WE HAD VOTING for homecoming court that week, the glitter-encrusted ballot box mocking me as it sat in the front of my homeroom. We were supposed to nominate one boy and one girl for the court, and I was never good at that. It felt weird voting for myself, even in things like student government elections where I’d had to take the initiative to run, and I always felt like my votes were disingenuous when I wrote down my friends. In the end I left my ballot sheet blank.

When I sat down at my lunch table, it was oddly empty. Luke and Sam had driven off campus, to Burger King or somewhere, and we didn’t talk about it—where they’d gone, or if they’d be back.

Phoebe had swiped half a bag of candy corn from the journalism room, and we each took a handful. Cassidy showed us how to pinch off the bottom parts so they looked like teeth. Well, she didn’t so much show us as pretend she’d knocked a tooth out, and then laugh when we realized what had happened. But our laughter felt too small, as though we were in a theater with an overwhelming number of open seats, and nothing we did could make the space less empty.

Our lunch table stayed like that for two days, until Luke and Sam reappeared as though they’d never been away. There was a smug cast to Luke’s shoulders, and when he unpacked his sandwich, a flash of silver glinted on his finger. A purity ring. At first I thought it was meant to be ironic, so I didn’t understand why everyone was laughing. But it turned out Luke meant it—or wanted us to think he did.

“What can I say?” he shrugged humbly. “I’ve seen the error of my ways.”

Phoebe snorted and whispered in a way that suggested she wanted Luke to overhear her: “More likely he’s hooking up with a girl from his church.”

It was fantastic. Instead of Luke reappearing at our table in a massive cloud of awkwardness, the way these things usually went, his holier-than-thou attitude and Sacred Gift Ring gave us all an opportunity to poke fun at him, an opportunity Toby seized with glee. It was as though the fault in our lunch table had resolved itself into a jagged crack, with Luke and Sam on one side, and the rest of us on the other, wondering how we’d missed the earthquake in the first place.





23


FRIDAY MORNING BROUGHT with it the second pep rally of the year. The balloon arches over each section of the bleachers were in fall colors. God, brown and orange balloons. It was like the world’s most cheerless carnival.

I joined Toby and Cassidy in the third row of the senior section; Toby had saved me the end.

“Sure you don’t want to switch to the teacher bleacher?” he joked.

“Screw you,” I said, not really meaning it.

“Screw your girlfriend,” Cassidy added, laughing. It was something we did now; the phrase had become a joke among our group of friends, and I was glad of it.

We settled into the bleachers, waiting for the pep rally to begin. In the row below us, Staci Guffin’s hot pink thong rose magnificently out the back of her jeans in a neon whale tail.

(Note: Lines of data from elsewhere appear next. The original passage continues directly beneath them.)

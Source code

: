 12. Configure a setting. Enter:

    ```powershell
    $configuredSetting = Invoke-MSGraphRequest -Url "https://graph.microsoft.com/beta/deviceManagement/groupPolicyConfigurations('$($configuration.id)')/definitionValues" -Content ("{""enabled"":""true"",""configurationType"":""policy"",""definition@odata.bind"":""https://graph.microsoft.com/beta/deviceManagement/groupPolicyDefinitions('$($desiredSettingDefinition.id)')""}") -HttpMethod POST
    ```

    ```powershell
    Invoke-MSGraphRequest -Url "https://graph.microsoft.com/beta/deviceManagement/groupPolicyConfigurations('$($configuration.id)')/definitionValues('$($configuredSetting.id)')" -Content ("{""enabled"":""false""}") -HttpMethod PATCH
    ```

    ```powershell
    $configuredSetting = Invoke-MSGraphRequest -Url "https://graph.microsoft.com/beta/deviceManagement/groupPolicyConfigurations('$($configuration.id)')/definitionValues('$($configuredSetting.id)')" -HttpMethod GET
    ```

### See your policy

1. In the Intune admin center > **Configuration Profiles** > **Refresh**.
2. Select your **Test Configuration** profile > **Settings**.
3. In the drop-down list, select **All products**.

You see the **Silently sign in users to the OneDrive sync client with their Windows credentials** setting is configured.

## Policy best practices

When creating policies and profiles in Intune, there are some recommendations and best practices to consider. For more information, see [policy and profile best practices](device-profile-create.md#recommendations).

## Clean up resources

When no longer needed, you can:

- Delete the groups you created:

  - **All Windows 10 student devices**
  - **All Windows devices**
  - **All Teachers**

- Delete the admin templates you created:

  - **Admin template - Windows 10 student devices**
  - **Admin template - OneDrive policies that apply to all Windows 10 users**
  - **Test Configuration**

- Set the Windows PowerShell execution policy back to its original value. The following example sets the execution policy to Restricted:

Toby pointed it out with a disapproving frown that sent Cassidy into muffled hysterics, and I felt sort of bad that they were laughing, even if Staci was one of my ex-girlfriends. The pep rally started then, with SGA coming out in plaid shirts to dance to some hideous Katy Perry number. I glanced at Toby, who shook his head as though embarrassed for them.

“SENIORS! SHOW SOME SPIRIT!” called Jill, putting her hand on her hip.

The noise was deafening.

It went on like that for a good five minutes, with the requisite I can’t hear you’s and That’s more like it’s.

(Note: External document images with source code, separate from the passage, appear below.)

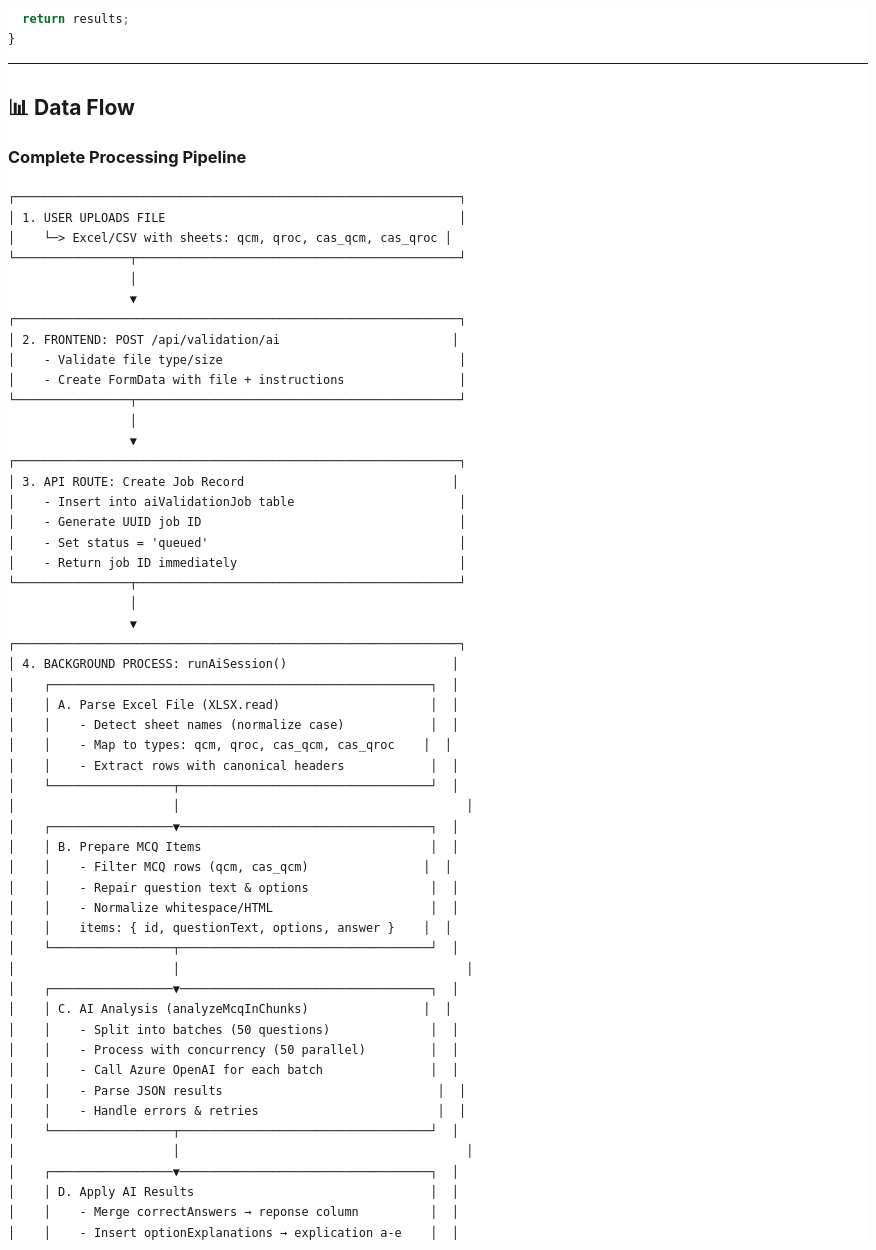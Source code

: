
 ```typescript
  return results;
}
```

---

## 📊 Data Flow

### Complete Processing Pipeline

```
┌──────────────────────────────────────────────────────────────┐
│ 1. USER UPLOADS FILE                                         │
│    └─> Excel/CSV with sheets: qcm, qroc, cas_qcm, cas_qroc │
└────────────────┬─────────────────────────────────────────────┘
                 │
                 ▼
┌──────────────────────────────────────────────────────────────┐
│ 2. FRONTEND: POST /api/validation/ai                        │
│    - Validate file type/size                                 │
│    - Create FormData with file + instructions                │
└────────────────┬─────────────────────────────────────────────┘
                 │
                 ▼
┌──────────────────────────────────────────────────────────────┐
│ 3. API ROUTE: Create Job Record                             │
│    - Insert into aiValidationJob table                       │
│    - Generate UUID job ID                                    │
│    - Set status = 'queued'                                   │
│    - Return job ID immediately                               │
└────────────────┬─────────────────────────────────────────────┘
                 │
                 ▼
┌──────────────────────────────────────────────────────────────┐
│ 4. BACKGROUND PROCESS: runAiSession()                       │
│    ┌─────────────────────────────────────────────────────┐  │
│    │ A. Parse Excel File (XLSX.read)                     │  │
│    │    - Detect sheet names (normalize case)            │  │
│    │    - Map to types: qcm, qroc, cas_qcm, cas_qroc    │  │
│    │    - Extract rows with canonical headers            │  │
│    └─────────────────┬───────────────────────────────────┘  │
│                      │                                        │
│    ┌─────────────────▼───────────────────────────────────┐  │
│    │ B. Prepare MCQ Items                                │  │
│    │    - Filter MCQ rows (qcm, cas_qcm)                │  │
│    │    - Repair question text & options                 │  │
│    │    - Normalize whitespace/HTML                      │  │
│    │    items: { id, questionText, options, answer }    │  │
│    └─────────────────┬───────────────────────────────────┘  │
│                      │                                        │
│    ┌─────────────────▼───────────────────────────────────┐  │
│    │ C. AI Analysis (analyzeMcqInChunks)                │  │
│    │    - Split into batches (50 questions)              │  │
│    │    - Process with concurrency (50 parallel)         │  │
│    │    - Call Azure OpenAI for each batch               │  │
│    │    - Parse JSON results                              │  │
│    │    - Handle errors & retries                         │  │
│    └─────────────────┬───────────────────────────────────┘  │
│                      │                                        │
│    ┌─────────────────▼───────────────────────────────────┐  │
│    │ D. Apply AI Results                                 │  │
│    │    - Merge correctAnswers → reponse column          │  │
│    │    - Insert optionExplanations → explication a-e    │  │
```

Tiffany Wells, our hopelessly blonde social events chair, took the microphone. She’d written notes at SGA meetings the year before with a pen topped by a cloud of pink feathers. You got the impression that her friends made fun of her to her face, and she didn’t quite understand why they were laughing.

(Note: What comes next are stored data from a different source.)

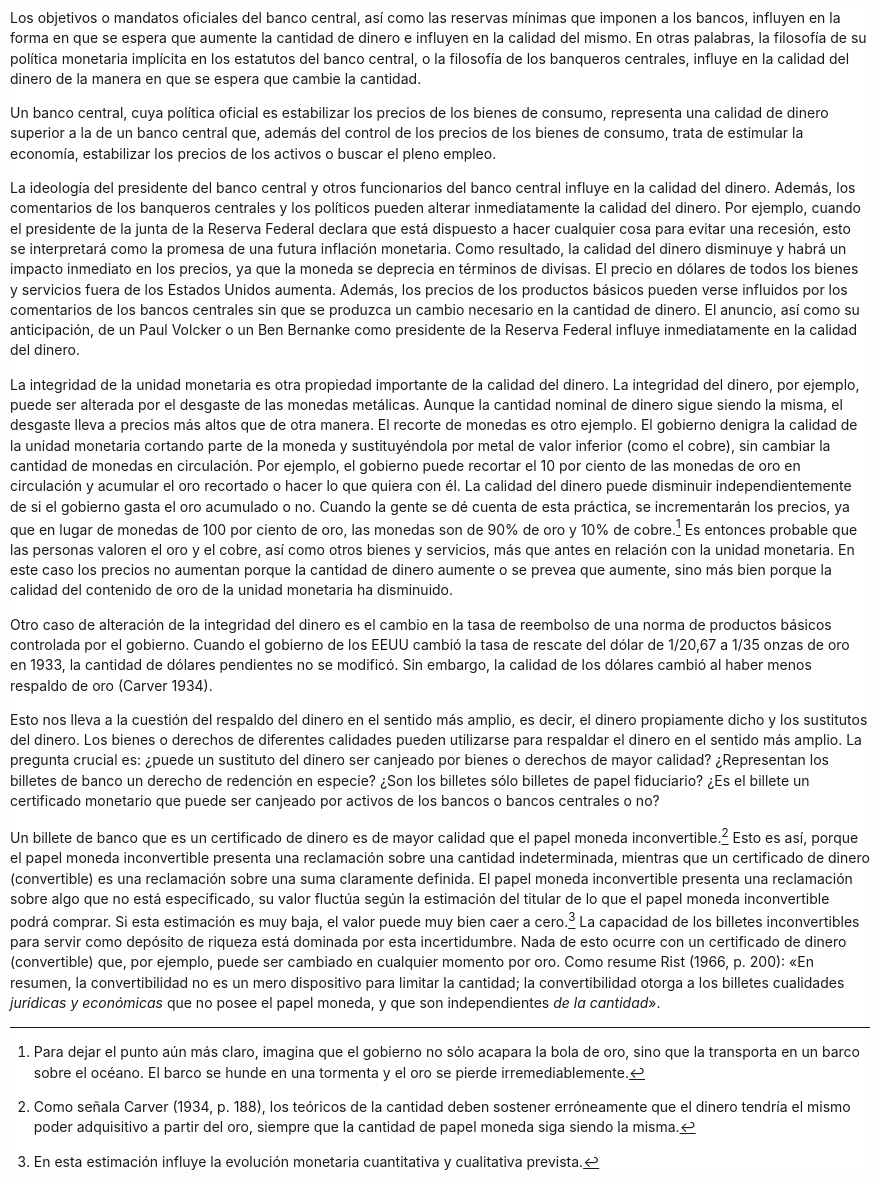 Los objetivos o mandatos oficiales del banco central, así como las reservas mínimas que imponen a los bancos, influyen en la forma en que se espera que aumente la cantidad de dinero e influyen en la calidad del mismo. En otras palabras, la filosofía de su política monetaria implícita en los estatutos del banco central, o la filosofía de los banqueros centrales, influye en la calidad del dinero de la manera en que se espera que cambie la cantidad.

Un banco central, cuya política oficial es estabilizar los precios de los bienes de consumo, representa una calidad de dinero superior a la de un banco central que, además del control de los precios de los bienes de consumo, trata de estimular la economía, estabilizar los precios de los activos o buscar el pleno empleo.

La ideología del presidente del banco central y otros funcionarios del banco central influye en la calidad del dinero. Además, los comentarios de los banqueros centrales y los políticos pueden alterar inmediatamente la calidad del dinero. Por ejemplo, cuando el presidente de la junta de la Reserva Federal declara que está dispuesto a hacer cualquier cosa para evitar una recesión, esto se interpretará como la promesa de una futura inflación monetaria. Como resultado, la calidad del dinero disminuye y habrá un impacto inmediato en los precios, ya que la moneda se deprecia en términos de divisas. El precio en dólares de todos los bienes y servicios fuera de los Estados Unidos aumenta. Además, los precios de los productos básicos pueden verse influidos por los comentarios de los bancos centrales sin que se produzca un cambio necesario en la cantidad de dinero. El anuncio, así como su anticipación, de un Paul Volcker o un Ben Bernanke como presidente de la Reserva Federal influye inmediatamente en la calidad del dinero.

La integridad de la unidad monetaria es otra propiedad importante de la calidad del dinero. La integridad del dinero, por ejemplo, puede ser alterada por el desgaste de las monedas metálicas. Aunque la cantidad nominal de dinero sigue siendo la misma, el desgaste lleva a precios más altos que de otra manera. El recorte de monedas es otro ejemplo. El gobierno denigra la calidad de la unidad monetaria cortando parte de la moneda y sustituyéndola por metal de valor inferior (como el cobre), sin cambiar la cantidad de monedas en circulación. Por ejemplo, el gobierno puede recortar el 10 por ciento de las monedas de oro en circulación y acumular el oro recortado o hacer lo que quiera con él. La calidad del dinero puede disminuir independientemente de si el gobierno gasta el oro acumulado o no. Cuando la gente se dé cuenta de esta práctica, se incrementarán los precios, ya que en lugar de monedas de 100 por ciento de oro, las monedas son de 90% de oro y 10% de cobre.[^18] Es entonces probable que las personas valoren el oro y el cobre, así como otros bienes y servicios, más que antes en relación con la unidad monetaria. En este caso los precios no aumentan porque la cantidad de dinero aumente o se prevea que aumente, sino más bien porque la calidad del contenido de oro de la unidad monetaria ha disminuido.

Otro caso de alteración de la integridad del dinero es el cambio en la tasa de reembolso de una norma de productos básicos controlada por el gobierno. Cuando el gobierno de los EEUU cambió la tasa de rescate del dólar de 1/20,67 a 1/35 onzas de oro en 1933, la cantidad de dólares pendientes no se modificó. Sin embargo, la calidad de los dólares cambió al haber menos respaldo de oro (Carver 1934).

Esto nos lleva a la cuestión del respaldo del dinero en el sentido más amplio, es decir, el dinero propiamente dicho y los sustitutos del dinero. Los bienes o derechos de diferentes calidades pueden utilizarse para respaldar el dinero en el sentido más amplio. La pregunta crucial es: ¿puede un sustituto del dinero ser canjeado por bienes o derechos de mayor calidad? ¿Representan los billetes de banco un derecho de redención en especie? ¿Son los billetes sólo billetes de papel fiduciario? ¿Es el billete un certificado monetario que puede ser canjeado por activos de los bancos o bancos centrales o no?

Un billete de banco que es un certificado de dinero es de mayor calidad que el papel moneda inconvertible.[^19] Esto es así, porque el papel moneda inconvertible presenta una reclamación sobre una cantidad indeterminada, mientras que un certificado de dinero (convertible) es una reclamación sobre una suma claramente definida. El papel moneda inconvertible presenta una reclamación sobre algo que no está especificado, su valor fluctúa según la estimación del titular de lo que el papel moneda inconvertible podrá comprar. Si esta estimación es muy baja, el valor puede muy bien caer a cero.[^20] La capacidad de los billetes inconvertibles para servir como depósito de riqueza está dominada por esta incertidumbre. Nada de esto ocurre con un certificado de dinero (convertible) que, por ejemplo, puede ser cambiado en cualquier momento por oro. Como resume Rist (1966, p. 200): «En resumen, la convertibilidad no es un mero dispositivo para limitar la cantidad; la convertibilidad otorga a los billetes cualidades _jurídicas y económicas_ que no posee el papel moneda, y que son independientes _de la cantidad_».


[^1]: Esta cuestión es intrigante teniendo en cuenta que Mises (1953, parte II, cap. 2) y Rothbard (2004, pp. 831-42) critican la teoría cuantitativa mecanicista del dinero. De hecho, Mises (1953, págs. 128-30) critica incluso la teoría cuantitativa por no ir por detrás de la oferta y la demanda para explicar lo que en última instancia determina el valor del dinero. Analizando la calidad del dinero nos basaremos en la teoría monetaria de Mises y Rothbard.
[^2]: Para un análisis de la teoría monetaria de Ricardo y su versión de la teoría cuantitativa ver, Rist (1966), esp. chap. 3.
[^3]: Véase también Burda y Wyplosz (2005, pág. 176).
[^4]: En un mercado libre, la oferta de dinero, como la oferta de cualquier bien, está determinada indirectamente por las valoraciones subjetivas de los consumidores. Mientras que los economistas neoclásicos sostienen que el suministro de un bien está determinado por sus costos históricos de producción, los economistas austriacos han sostenido que el suministro de un bien está determinado por los usos alternativos de los factores de producción para la satisfacción de los deseos de los consumidores y, por lo tanto, por factores subjetivos.
[^5]: La teoría del valor subjetivo muestra que el precio de los bolígrafos puede caer cuando la calidad de los mismos disminuye incluso con un suministro constante de bolígrafos. Lo mismo ocurre con el precio del dinero.
[^6]: El caso opuesto es, por supuesto, también posible. Cuando las personas tratan de aumentar sus saldos reales de efectivo debido a un aumento de la calidad del dinero, los precios serán más bajos que de otro modo. El efecto es independiente de la cantidad de dinero. El fenómeno de la caída de los precios debido al deseo generalizado de aumentar los saldos de caja se ha denominado «deflación del edificio de caja» (Salerno 2003). Véase también Hülsmann (2003).
[^8]: Otra deficiencia de la teoría cuantitativa del dinero es que recurre a la llamada «velocidad de circulación»; una caja negra utilizada _ad hoc_ para explicar los cambios de precio inexplicables a través de los cambios de cantidad. Sin embargo, el aumento de la «velocidad de circulación» o el incremento del volumen de las bolsas en un período no implica que los precios tengan que aumentar necesariamente. De hecho, el aumento del volumen de las bolsas en el mercado de valores puede coincidir con el aumento o la disminución de los precios de las acciones. Agradezco a José Ignacio del Castillo que me haya llamado la atención sobre este punto. Además, como consecuencia de los cambios en la reserva de riqueza y la función de los medios de intercambio, la demanda de dinero puede cambiar por una multitud de razones. Explicar todos estos fenómenos refiriéndose a la «velocidad de circulación» no aclara nada. Así, Mises (1990, cap. 5) llama a la «velocidad de circulación» una «metáfora nebulosa» y Rothbard (2008, p. 29) un concepto mal definido. En cualquier caso, una mayor «velocidad» puede ser el resultado de un deterioro de la calidad del dinero (o de una disminución de la incertidumbre, o de innovaciones financieras como las tarjetas de crédito, los cajeros automáticos, etc.), pero no su causa. Como dice Salerno (2006, pág. 51): «el flujo agregado de gasto de dinero está determinado por el valor del dinero y no al revés». Salerno critica con razón la «vacuidad de la teoría cuantitativa». De manera similar, Carver (1934, pág. 191) afirma que cuando «el papel moneda ya no es redimible se vuelve menos deseable, y por lo tanto se gasta más rápidamente». Pierde parte de su atractivo como reserva de valor». En otras palabras, una calidad inferior como almacén de riqueza puede conducir a un aumento de los gastos independientemente de las cuestiones cuantitativas. Como añade Carver, el aumento del gasto puede, sin embargo, ser compensado por un menor afán de venta, porque los vendedores también valoran el dinero menos que antes. Entonces, no está nada claro si la velocidad de la circulación aumentará o disminuirá. Por lo tanto, no es el aumento de la «velocidad de circulación» sino la disminución de la deseabilidad lo que explica la caída del poder adquisitivo.
[^9]: Cuando el oro, en 1971, se desmonetizó, quedó una fuerte demanda industrial, y también como depósito de riqueza. El precio del oro en términos de dólares se disparó incluso cuando la calidad de los dólares se redujo. La calidad de los dólares se redujo al suspender la redención en oro. El precio del oro en dólares aumentó desde el tipo de conversión de 35 dólares en 1971 a un promedio anual de 58 dólares en 1972, a 97 dólares en 1973, a 159 dólares en 1974 y a 613 dólares en 1980. El aumento de la cantidad de dólares también fue importante cuando se eliminó el control de precios del oro.
[^10]: Carver (1897) también destacó que el valor del dinero está determinado por las mismas leyes generales de valor que cualquier otro bien y, específicamente, por su valor metálico independiente del número de unidades monetarias. De manera similar, Conant (1904) menciona la importancia de la intensidad de la demanda de dinero. Muestra que una mayor demanda de oro para uso en las artes reduce su oferta para uso monetario.
[^11]: En realidad, el oro se convirtió en un dinero mundial sólo después de que los avances en la metalurgia hicieron más fácil la divisibilidad. Véase Fekete (1996, págs. 12 y 13). Estos avances condujeron a un aumento de la calidad de las monedas de oro y a un mayor poder adquisitivo. De hecho, innovaciones como las nuevas técnicas de fusión mejoraron la calidad del dinero (monedas). Asimismo, las innovaciones que reducen los costos de transporte, facilitan la manipulación, la resistencia, la reconocibilidad o aumentan la homogeneidad y la durabilidad también mejoran la calidad del dinero.
[^12]: Esto no contradice el hecho de que los diferenciales son altos en algunos mercados y más bajos en otros. Es cierto que en los mercados «delgados» los márgenes son altos. Sin embargo, cuando las cantidades ofrecidas en los mercados «delgados» aumentan, los márgenes también se incrementan. Cuando compremos y vendamos un libro en sánscrito tendremos una gran difusión. Cuando compramos y vendemos 1.000 libros en sánscrito, la difusión tiende a aumentar. En otros mercados, como el de la bolsa de valores, los márgenes son comparativamente bajos. Sin embargo, los márgenes del mercado de valores aumentan con las cantidades ofrecidas. Cuando compramos 1.000 acciones de IBM y las vendemos al segundo siguiente, la diferencia suele ser muy baja. Cuando compramos 100.000.000 de acciones de IBM y las vendemos al segundo siguiente, el diferencial tiende a aumentar.
[^13]: Es cierto que otros bienes además del dinero, como las mercancías, sirven como depósito de riqueza. Si los productos básicos se vuelven relativamente más deseables como depósito de riqueza que el dinero, el poder adquisitivo del dinero disminuye. Lo mismo ocurre con la función de intercambio de dinero. En las bolsas se utilizan otros bienes además del dinero, como las acciones (utilizadas como medio de pago en una compra) o las letras de cambio, y su conveniencia en relación con el dinero influye en el poder adquisitivo de éste. De hecho, cualquier cosa puede servir como medio de intercambio mientras que no cualquier objeto puede servir como depósito de riqueza.
[^16]: La configuración y la independencia «formal» del banco central puede ser cambiada, por supuesto, y esto también puede ser anticipado.
[^17]: En un estudio empírico, Spiegel (1998) sostuvo que el anuncio de la independencia del Banco de Inglaterra el 6 de mayo de 1997 dio lugar, ese mismo día, a una reducción de los tipos de interés a largo plazo en un promedio de 34 puntos básicos y, por lo tanto, a una reducción de las expectativas inflacionistas. Esta reducción de las expectativas inflacionistas representó un aumento en la calidad del dinero.
[^18]: Para dejar el punto aún más claro, imagina que el gobierno no sólo acapara la bola de oro, sino que la transporta en un barco sobre el océano. El barco se hunde en una tormenta y el oro se pierde irremediablemente.
[^19]: Como señala Carver (1934, p. 188), los teóricos de la cantidad deben sostener erróneamente que el dinero tendría el mismo poder adquisitivo a partir del oro, siempre que la cantidad de papel moneda siga siendo la misma.
[^20]: En esta estimación influye la evolución monetaria cuantitativa y cualitativa prevista.
[^21]: Un caso similar son las _cesiones francesas_ que fluctuaron en valor según las opiniones de las posibilidades de redención. Véase Rist (1966, pág. 189).
[^22]: Un ejemplo es la crisis de las hipotecas de alto riesgo. Si bien la cantidad de dinero no cambió mucho entre enero de 2007 y agosto de 2008, la calidad media de los activos que poseía el Sistema de la Reserva Federal se deterioró sustancialmente. Los bonos del Estado fueron sustituidos por activos de dudosa calidad. Este proceso podría explicar parte de la inflación de los precios durante el período. Véase Bagus y Schiml (2009). Véase Bagus y Howden (2009a) para un análisis de la calidad del dinero según lo influyeron las acciones del Banco Central Europeo durante la crisis financiera y Bagus y Howden (2009b) para una comparación de las políticas de balance del Sistema de la Reserva Federal y el Banco Central Europeo y las consecuencias para la calidad de las respectivas monedas.
[^23]: Véase en este punto también Hazlitt (1978, p. 76).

We all paid attention as Tiffany announced the theme for the homecoming dance: Monte Carlo. She said it as though it was particularly thrilling that we’d have cardboard backdrops featuring casino motifs and “real live blackjack tables.”

Toby almost died.

“Sober, fake gambling,” he whispered. “In the gym.”

I had to admit, it was terrible.

And then Jill handed Tiffany an envelope.

“Okay,” she said, drawing out her vowels in that particularly Californian way, “we’re going to announce the homecoming court nominees, and I’m, like, super excited about this, you guys!”